----- Information shown

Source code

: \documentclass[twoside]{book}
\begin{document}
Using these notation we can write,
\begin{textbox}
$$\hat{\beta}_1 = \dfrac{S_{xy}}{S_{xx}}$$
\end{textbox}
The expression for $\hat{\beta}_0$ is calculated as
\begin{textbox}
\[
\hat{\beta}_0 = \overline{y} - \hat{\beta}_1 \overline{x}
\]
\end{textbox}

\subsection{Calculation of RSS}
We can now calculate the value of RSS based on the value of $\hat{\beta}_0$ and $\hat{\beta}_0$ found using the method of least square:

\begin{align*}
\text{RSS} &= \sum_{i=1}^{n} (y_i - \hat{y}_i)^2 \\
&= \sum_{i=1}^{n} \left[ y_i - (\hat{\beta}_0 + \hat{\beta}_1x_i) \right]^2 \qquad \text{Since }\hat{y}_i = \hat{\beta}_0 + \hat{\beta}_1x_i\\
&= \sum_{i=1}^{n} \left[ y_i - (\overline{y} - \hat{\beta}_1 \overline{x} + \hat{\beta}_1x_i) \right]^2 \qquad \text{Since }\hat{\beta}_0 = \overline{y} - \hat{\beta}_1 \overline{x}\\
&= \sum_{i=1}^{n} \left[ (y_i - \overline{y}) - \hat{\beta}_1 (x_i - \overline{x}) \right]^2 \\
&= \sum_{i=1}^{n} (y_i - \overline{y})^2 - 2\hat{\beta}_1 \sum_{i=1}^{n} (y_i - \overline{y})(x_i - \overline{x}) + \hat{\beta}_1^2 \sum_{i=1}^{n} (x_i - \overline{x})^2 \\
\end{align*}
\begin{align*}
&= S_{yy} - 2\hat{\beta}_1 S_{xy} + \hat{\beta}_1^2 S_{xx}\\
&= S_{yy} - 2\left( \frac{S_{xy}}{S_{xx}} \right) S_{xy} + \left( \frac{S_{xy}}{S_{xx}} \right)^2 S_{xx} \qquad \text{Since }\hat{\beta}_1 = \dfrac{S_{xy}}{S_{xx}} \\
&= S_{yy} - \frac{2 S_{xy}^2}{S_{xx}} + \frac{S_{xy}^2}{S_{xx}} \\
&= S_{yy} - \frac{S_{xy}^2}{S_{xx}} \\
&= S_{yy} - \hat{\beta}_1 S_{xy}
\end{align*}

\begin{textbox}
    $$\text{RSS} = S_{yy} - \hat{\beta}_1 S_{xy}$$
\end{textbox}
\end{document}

----------

# Problem to solve
Every entry is to be returned exactly, with nothing dropped.

# Expected answer
Source code

: \documentclass[twoside]{book}
\begin{document}
Using these notation we can write,
\begin{textbox}
$$\hat{\beta}_1 = \dfrac{S_{xy}}{S_{xx}}$$
\end{textbox}
The expression for $\hat{\beta}_0$ is calculated as
\begin{textbox}
\[
\hat{\beta}_0 = \overline{y} - \hat{\beta}_1 \overline{x}
\]
\end{textbox}

\subsection{Calculation of RSS}
We can now calculate the value of RSS based on the value of $\hat{\beta}_0$ and $\hat{\beta}_0$ found using the method of least square:

\begin{align*}
\text{RSS} &= \sum_{i=1}^{n} (y_i - \hat{y}_i)^2 \\
&= \sum_{i=1}^{n} \left[ y_i - (\hat{\beta}_0 + \hat{\beta}_1x_i) \right]^2 \qquad \text{Since }\hat{y}_i = \hat{\beta}_0 + \hat{\beta}_1x_i\\
&= \sum_{i=1}^{n} \left[ y_i - (\overline{y} - \hat{\beta}_1 \overline{x} + \hat{\beta}_1x_i) \right]^2 \qquad \text{Since }\hat{\beta}_0 = \overline{y} - \hat{\beta}_1 \overline{x}\\
&= \sum_{i=1}^{n} \left[ (y_i - \overline{y}) - \hat{\beta}_1 (x_i - \overline{x}) \right]^2 \\
&= \sum_{i=1}^{n} (y_i - \overline{y})^2 - 2\hat{\beta}_1 \sum_{i=1}^{n} (y_i - \overline{y})(x_i - \overline{x}) + \hat{\beta}_1^2 \sum_{i=1}^{n} (x_i - \overline{x})^2 \\
\end{align*}
\begin{align*}
&= S_{yy} - 2\hat{\beta}_1 S_{xy} + \hat{\beta}_1^2 S_{xx}\\
&= S_{yy} - 2\left( \frac{S_{xy}}{S_{xx}} \right) S_{xy} + \left( \frac{S_{xy}}{S_{xx}} \right)^2 S_{xx} \qquad \text{Since }\hat{\beta}_1 = \dfrac{S_{xy}}{S_{xx}} \\
&= S_{yy} - \frac{2 S_{xy}^2}{S_{xx}} + \frac{S_{xy}^2}{S_{xx}} \\
&= S_{yy} - \frac{S_{xy}^2}{S_{xx}} \\
&= S_{yy} - \hat{\beta}_1 S_{xy}
\end{align*}

\begin{textbox}
    $$\text{RSS} = S_{yy} - \hat{\beta}_1 S_{xy}$$
\end{textbox}
\end{document}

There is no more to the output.